- _Task prompt_:
Of the entries below, return only those lines from the line with "the concept of" to the line with "problem domain, explores", exactly, both included.

- _Data for this exercise_:
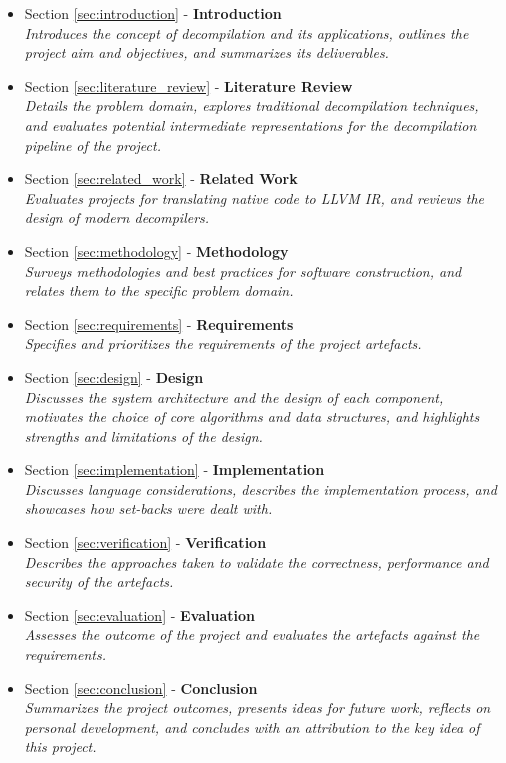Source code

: \begin{itemize}
	\item Section \ref{sec:introduction} - \textbf{Introduction} \\ \textit{Introduces the concept of decompilation and its applications, outlines the project aim and objectives, and summarizes its deliverables.}
	\item Section \ref{sec:literature_review} - \textbf{Literature Review} \\ \textit{Details the problem domain, explores traditional decompilation techniques, and evaluates potential intermediate representations for the decompilation pipeline of the project.}
	\item Section \ref{sec:related_work} - \textbf{Related Work} \\ \textit{Evaluates projects for translating native code to LLVM IR, and reviews the design of modern decompilers.}
	\item Section \ref{sec:methodology} - \textbf{Methodology} \\ \textit{Surveys methodologies and best practices for software construction, and relates them to the specific problem domain.}
	\item Section \ref{sec:requirements} - \textbf{Requirements} \\ \textit{Specifies and prioritizes the requirements of the project artefacts.}
	\item Section \ref{sec:design} - \textbf{Design} \\ \textit{Discusses the system architecture and the design of each component, motivates the choice of core algorithms and data structures, and highlights strengths and limitations of the design.}
	\item Section \ref{sec:implementation} - \textbf{Implementation} \\ \textit{Discusses language considerations, describes the implementation process, and showcases how set-backs were dealt with.}
	\item Section \ref{sec:verification} - \textbf{Verification} \\ \textit{Describes the approaches taken to validate the correctness, performance and security of the artefacts.}
	\item Section \ref{sec:evaluation} - \textbf{Evaluation} \\ \textit{Assesses the outcome of the project and evaluates the artefacts against the requirements.}
	\item Section \ref{sec:conclusion} - \textbf{Conclusion} \\ \textit{Summarizes the project outcomes, presents ideas for future work, reflects on personal development, and concludes with an attribution to the key idea of this project.}
\end{itemize}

- _Exercise output_:
	\item Section \ref{sec:introduction} - \textbf{Introduction} \\ \textit{Introduces the concept of decompilation and its applications, outlines the project aim and objectives, and summarizes its deliverables.}
	\item Section \ref{sec:literature_review} - \textbf{Literature Review} \\ \textit{Details the problem domain, explores traditional decompilation techniques, and evaluates potential intermediate representations for the decompilation pipeline of the project.}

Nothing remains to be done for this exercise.